MATERIAL PROVIDED ::
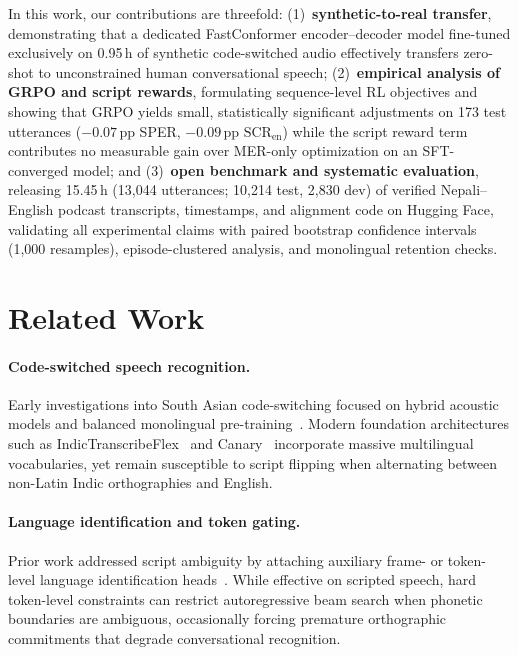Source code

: \documentclass[10pt,twocolumn,a4paper]{article}
\newcommand{\pp}{\,\text{pp}}
\newcommand{\SCRen}{\text{SCR}_{\text{en}}}
\begin{document}
In this work, our contributions are threefold: (1)~\textbf{synthetic-to-real transfer}, demonstrating that a dedicated FastConformer encoder--decoder model fine-tuned exclusively on 0.95\,h of synthetic code-switched audio effectively transfers zero-shot to unconstrained human conversational speech; (2)~\textbf{empirical analysis of GRPO and script rewards}, formulating sequence-level RL objectives and showing that GRPO yields small, statistically significant adjustments on 173 test utterances ($-0.07\pp$ SPER, $-0.09\pp$ $\SCRen$) while the script reward term contributes no measurable gain over MER-only optimization on an SFT-converged model; and (3)~\textbf{open benchmark and systematic evaluation}, releasing 15.45\,h (13,044 utterances; 10,214 test, 2,830 dev) of verified Nepali--English podcast transcripts, timestamps, and alignment code on Hugging Face, validating all experimental claims with paired bootstrap confidence intervals (1,000 resamples), episode-clustered analysis, and monolingual retention checks.

\section{Related Work}
\paragraph{Code-switched speech recognition.}
Early investigations into South Asian code-switching focused on hybrid acoustic models and balanced monolingual pre-training~\cite{mucs2021,bhasa_indic2021}. Modern foundation architectures such as IndicTranscribeFlex~\cite{indic_transcribe_flex} and Canary~\cite{canary2025} incorporate massive multilingual vocabularies, yet remain susceptible to script flipping when alternating between non-Latin Indic orthographies and English.

\paragraph{Language identification and token gating.}
Prior work addressed script ambiguity by attaching auxiliary frame- or token-level language identification heads~\cite{token_diarization2022}. While effective on scripted speech, hard token-level constraints can restrict autoregressive beam search when phonetic boundaries are ambiguous, occasionally forcing premature orthographic commitments that degrade conversational recognition.
\end{document}

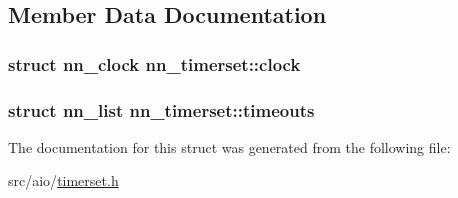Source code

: \subsection{Member Data Documentation}
\subsubsection[{clock}]{\setlength{\rightskip}{0pt plus 5cm}struct {\bf nn\+\_\+clock} nn\+\_\+timerset\+::clock}\hypertarget{structnn__timerset_a5a3914bf199f9cf0091f3700cb94ea94}{}\label{structnn__timerset_a5a3914bf199f9cf0091f3700cb94ea94}
\subsubsection[{timeouts}]{\setlength{\rightskip}{0pt plus 5cm}struct {\bf nn\+\_\+list} nn\+\_\+timerset\+::timeouts}\hypertarget{structnn__timerset_a7f956cb83b02643f85f83754b0a7ce41}{}\label{structnn__timerset_a7f956cb83b02643f85f83754b0a7ce41}


The documentation for this struct was generated from the following file\+:\begin{DoxyCompactItemize}
\item 
src/aio/\hyperlink{timerset_8h}{timerset.\+h}\end{DoxyCompactItemize}
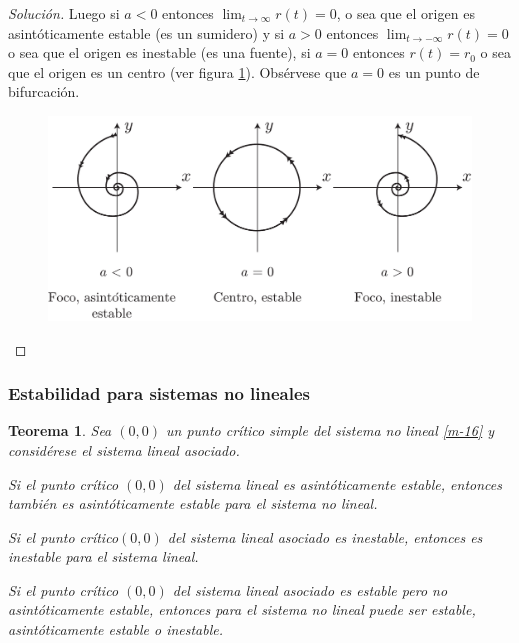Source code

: \documentclass[a5paper,doc,10pt,noapacite]{apa6}
\newtheorem{teorema}{Teorema}
\begin{document}
{{\begin{proof}[Solución]
		Luego si \(a<0\) entonces \(\lim_{t\to\infty}r(t)=0\), o sea que el origen es asintóticamente estable (es un sumidero) y si  \(a>0\) entonces \(\lim_{t\to-\infty}r(t)=0\) o sea que el origen es inestable (es una fuente), si \(a=0\) entonces \(r(t)=r_0\) o sea que el origen es un centro (ver figura \ref{fig:M-20}). Obsérvese que \(a=0\) es un punto de bifurcación.	\qedhere
		\vspace{-1\baselineskip}
	\begin{figure}[H]
		\captionsetup{justification=centering, labelfont=footnotesize, font=footnotesize}
		\centering
		\includegraphics[scale=0.35]{Graficos/figura20}
	
		\caption{ }
		\label{fig:M-20}
	\end{figure}
	\end{proof}


%
\subsubsection{Estabilidad para sistemas no lineales}

\begin{teorema}\label{teo-7}
	Sea \((0,0)\) un punto crítico simple del sistema no lineal \eqref{m-16} y considérese el sistema lineal
	asociado.
	\begin{APAenumerate}
		\item Si el punto crítico \((0,0)\) del sistema lineal es asintóticamente estable, entonces también es asintóticamente estable para el sistema no lineal.
		\item Si el punto crítico\((0,0)\) del sistema lineal asociado es inestable, entonces es inestable para el sistema lineal.
		\item Si el punto crítico \((0,0)\) del sistema lineal asociado es estable pero no asintóticamente estable, entonces para el sistema no lineal puede ser estable, asintóticamente estable o inestable.
	\end{APAenumerate}
\end{teorema}

}}
\end{document}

ACTIVITY :: Without including any pictures, output all the entries above exactly.

ANSWER TO THE EXERCISE ::
Source code

: \documentclass[10pt,twocolumn,a4paper]{article}
\newcommand{\pp}{\,\text{pp}}
\newcommand{\SCRen}{\text{SCR}_{\text{en}}}
\begin{document}
In this work, our contributions are threefold: (1)~\textbf{synthetic-to-real transfer}, demonstrating that a dedicated FastConformer encoder--decoder model fine-tuned exclusively on 0.95\,h of synthetic code-switched audio effectively transfers zero-shot to unconstrained human conversational speech; (2)~\textbf{empirical analysis of GRPO and script rewards}, formulating sequence-level RL objectives and showing that GRPO yields small, statistically significant adjustments on 173 test utterances ($-0.07\pp$ SPER, $-0.09\pp$ $\SCRen$) while the script reward term contributes no measurable gain over MER-only optimization on an SFT-converged model; and (3)~\textbf{open benchmark and systematic evaluation}, releasing 15.45\,h (13,044 utterances; 10,214 test, 2,830 dev) of verified Nepali--English podcast transcripts, timestamps, and alignment code on Hugging Face, validating all experimental claims with paired bootstrap confidence intervals (1,000 resamples), episode-clustered analysis, and monolingual retention checks.

\section{Related Work}
\paragraph{Code-switched speech recognition.}
Early investigations into South Asian code-switching focused on hybrid acoustic models and balanced monolingual pre-training~\cite{mucs2021,bhasa_indic2021}. Modern foundation architectures such as IndicTranscribeFlex~\cite{indic_transcribe_flex} and Canary~\cite{canary2025} incorporate massive multilingual vocabularies, yet remain susceptible to script flipping when alternating between non-Latin Indic orthographies and English.

\paragraph{Language identification and token gating.}
Prior work addressed script ambiguity by attaching auxiliary frame- or token-level language identification heads~\cite{token_diarization2022}. While effective on scripted speech, hard token-level constraints can restrict autoregressive beam search when phonetic boundaries are ambiguous, occasionally forcing premature orthographic commitments that degrade conversational recognition.
\end{document}

Source code

: \subsection{Member Data Documentation}
\subsubsection[{clock}]{\setlength{\rightskip}{0pt plus 5cm}struct {\bf nn\+\_\+clock} nn\+\_\+timerset\+::clock}\hypertarget{structnn__timerset_a5a3914bf199f9cf0091f3700cb94ea94}{}\label{structnn__timerset_a5a3914bf199f9cf0091f3700cb94ea94}
\subsubsection[{timeouts}]{\setlength{\rightskip}{0pt plus 5cm}struct {\bf nn\+\_\+list} nn\+\_\+timerset\+::timeouts}\hypertarget{structnn__timerset_a7f956cb83b02643f85f83754b0a7ce41}{}\label{structnn__timerset_a7f956cb83b02643f85f83754b0a7ce41}


The documentation for this struct was generated from the following file\+:\begin{DoxyCompactItemize}
\item 
src/aio/\hyperlink{timerset_8h}{timerset.\+h}\end{DoxyCompactItemize}
Source code

: \documentclass[a5paper,doc,10pt,noapacite]{apa6}
\newtheorem{teorema}{Teorema}
\begin{document}
{{\begin{proof}[Solución]
		Luego si \(a<0\) entonces \(\lim_{t\to\infty}r(t)=0\), o sea que el origen es asintóticamente estable (es un sumidero) y si  \(a>0\) entonces \(\lim_{t\to-\infty}r(t)=0\) o sea que el origen es inestable (es una fuente), si \(a=0\) entonces \(r(t)=r_0\) o sea que el origen es un centro (ver figura \ref{fig:M-20}). Obsérvese que \(a=0\) es un punto de bifurcación.	\qedhere
		\vspace{-1\baselineskip}
	\begin{figure}[H]
		\captionsetup{justification=centering, labelfont=footnotesize, font=footnotesize}
		\centering
		\includegraphics[scale=0.35]{Graficos/figura20}
	
		\caption{ }
		\label{fig:M-20}
	\end{figure}
	\end{proof}


%
\subsubsection{Estabilidad para sistemas no lineales}

\begin{teorema}\label{teo-7}
	Sea \((0,0)\) un punto crítico simple del sistema no lineal \eqref{m-16} y considérese el sistema lineal
	asociado.
	\begin{APAenumerate}
		\item Si el punto crítico \((0,0)\) del sistema lineal es asintóticamente estable, entonces también es asintóticamente estable para el sistema no lineal.
		\item Si el punto crítico\((0,0)\) del sistema lineal asociado es inestable, entonces es inestable para el sistema lineal.
		\item Si el punto crítico \((0,0)\) del sistema lineal asociado es estable pero no asintóticamente estable, entonces para el sistema no lineal puede ser estable, asintóticamente estable o inestable.
	\end{APAenumerate}
\end{teorema}

}}
\end{document}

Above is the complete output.